Sue Pearson Answers Some Questions

Friday, January 24, 2014

Sue Pearson is an award winning Journalist who has released a novel based on the Nancy Hart Militia, a group of women who took up arms to defend their home in the possibility of an attack by the Union during the Civil War.  

She will be in the store tomorrow (1/ 25/ 2014) at 2pm.  Her book, "The Nancies," sells for $10.00 and is currently being carried by the store. 

Q: Where did you first encounter the story of LaGrange?

Sue: My sister, Margie, who lived in Atlanta, went to LaGrange on business. She knew our father's family came from LaGrange and she stopped in at the Troup County Archives there to do some genealogy research. That's when County Historian Clark Johnson told her that some of our relatives were members of a unique all-female militia during the Civil War. She wasn't sure which relatives or what the significance of this group might be, but since I was the journalist in the family, she turned the documentation over to me to look more deeply into this story. On the airplane returning to California from a visit with Margie in Atlanta, I poured over the documents she had given me. Suddenly, the story was revealed: my two great aunts were officers in a home guard formed to defend the homes and families of LaGrange should there be an enemy invasion. There were 46 women in the Nancy Hart Militia and they did indeed face the enemy in the last days of the war. It wasn't until several years later while doing more research at the Troup County Archives that we found a militia roster with the name of my great grandmother.  Addie Bull was just 14 years old when the war began but she signed up to be one of the militia women. 

Q: How long did you research this this topic before the novel spilled out?

Sue: I had known for many years that I wanted to try my hand at a novel. I just hadn't gotten the seed for a great story. But on that airplane somewhere between Atlanta and Sacramento I knew I had the greatest story of my many long years as a journalist. I couldn't wait to get online and begin the research. I spent a solid two years learning everything I could about the Nancies, as they called themselves. I traveled to LaGrange several times and met with historian Clark Johnson who was incredibly generous with his time. He unearthed every document in the precious archives that detailed the activities of the Nancies and revealed rich details about the women who formed this fighting unit. I studied the history of LaGrange, the Civil War and my own family history in Georgia. I traveled to Virginia to track an important battle many LaGrange men fought in during the Peninsula campaign including my great uncle. I studied Civil War battles in history books and in documents and displays at the Atlanta History Center. When I first started writing the novel my head was so filled with history it was hard not to put every detail I had learned into the story. So two years later with my first draft, I got some excellent but not easy to hear advice: less detailed history, more character, plot and story nuance. So I did a lot of wrenching editing. But then I fleshed out dramatic scenes and wove a thread of plot through them. In the end the novel is much more character driven. I wanted these women to come alive for the reader. They were incredibly brave but disappeared into their traditional roles as wives and mothers after the war ended. I thought it was time for them to come back and take a bow.

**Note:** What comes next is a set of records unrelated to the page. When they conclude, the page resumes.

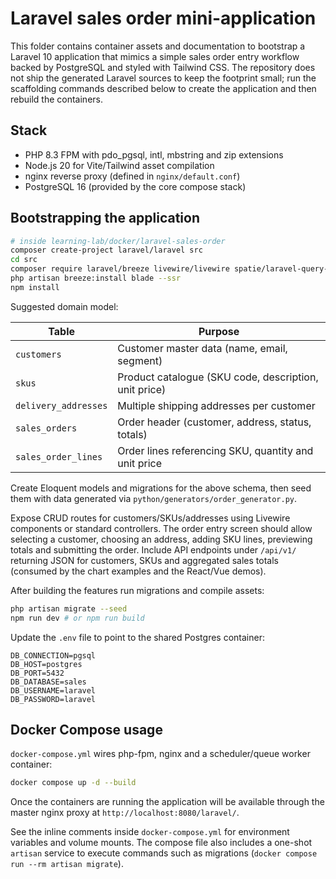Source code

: # Laravel sales order mini-application

This folder contains container assets and documentation to bootstrap a Laravel 10 application
that mimics a simple sales order entry workflow backed by PostgreSQL and styled with Tailwind
CSS.  The repository does not ship the generated Laravel sources to keep the footprint small;
run the scaffolding commands described below to create the application and then rebuild the
containers.

## Stack

* PHP 8.3 FPM with pdo_pgsql, intl, mbstring and zip extensions
* Node.js 20 for Vite/Tailwind asset compilation
* nginx reverse proxy (defined in `nginx/default.conf`)
* PostgreSQL 16 (provided by the core compose stack)

## Bootstrapping the application

```bash
# inside learning-lab/docker/laravel-sales-order
composer create-project laravel/laravel src
cd src
composer require laravel/breeze livewire/livewire spatie/laravel-query-builder spatie/laravel-data
php artisan breeze:install blade --ssr
npm install
```

Suggested domain model:

| Table | Purpose |
|-------|---------|
| `customers` | Customer master data (name, email, segment) |
| `skus` | Product catalogue (SKU code, description, unit price) |
| `delivery_addresses` | Multiple shipping addresses per customer |
| `sales_orders` | Order header (customer, address, status, totals) |
| `sales_order_lines` | Order lines referencing SKU, quantity and unit price |

Create Eloquent models and migrations for the above schema, then seed them with data generated
via `python/generators/order_generator.py`.

Expose CRUD routes for customers/SKUs/addresses using Livewire components or standard
controllers.  The order entry screen should allow selecting a customer, choosing an address,
adding SKU lines, previewing totals and submitting the order.  Include API endpoints under
`/api/v1/` returning JSON for customers, SKUs and aggregated sales totals (consumed by the chart
examples and the React/Vue demos).

After building the features run migrations and compile assets:

```bash
php artisan migrate --seed
npm run dev # or npm run build
```

Update the `.env` file to point to the shared Postgres container:

```
DB_CONNECTION=pgsql
DB_HOST=postgres
DB_PORT=5432
DB_DATABASE=sales
DB_USERNAME=laravel
DB_PASSWORD=laravel
```

## Docker Compose usage

`docker-compose.yml` wires php-fpm, nginx and a scheduler/queue worker container:

```bash
docker compose up -d --build
```

Once the containers are running the application will be available through the master nginx
proxy at `http://localhost:8080/laravel/`.

See the inline comments inside `docker-compose.yml` for environment variables and volume
mounts.  The compose file also includes a one-shot `artisan` service to execute commands such as
migrations (`docker compose run --rm artisan migrate`).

Q: Did you change any of the little bits of the history for the requirements of story?  Or were there any pieces of history that plot/character development required you to gloss over?

Sue: I stayed true to the factual details of the Civil War in describing real events and introducing real people. But when it served the story I placed some of my family members in situations that were purely of my imagination. For example, there was truly a warship Alabama and much controversy and intrigue about efforts to get the ship out of England and on its way to Confederate service in the war. My aunt Delia and her father were probably not involved in this international incident but it played well in the story to have them be part of the intrigue. In the beginning of my writing, the issue of slavery was like the elephant in the room. The Nancy Hart Militia had not formed to address the politics or the human rights issue of that time. They only wanted to save their homes and families if the fighting came close. I didn't know what to write about the slavery issue but I knew I couldn't ignore it. Those LaGrange relatives of mine owned slaves and ran plantations. I think I was able to portray the gritty realities of slavery, at the same time staying true to the real focus of this story which was the Nancy Hart Militia.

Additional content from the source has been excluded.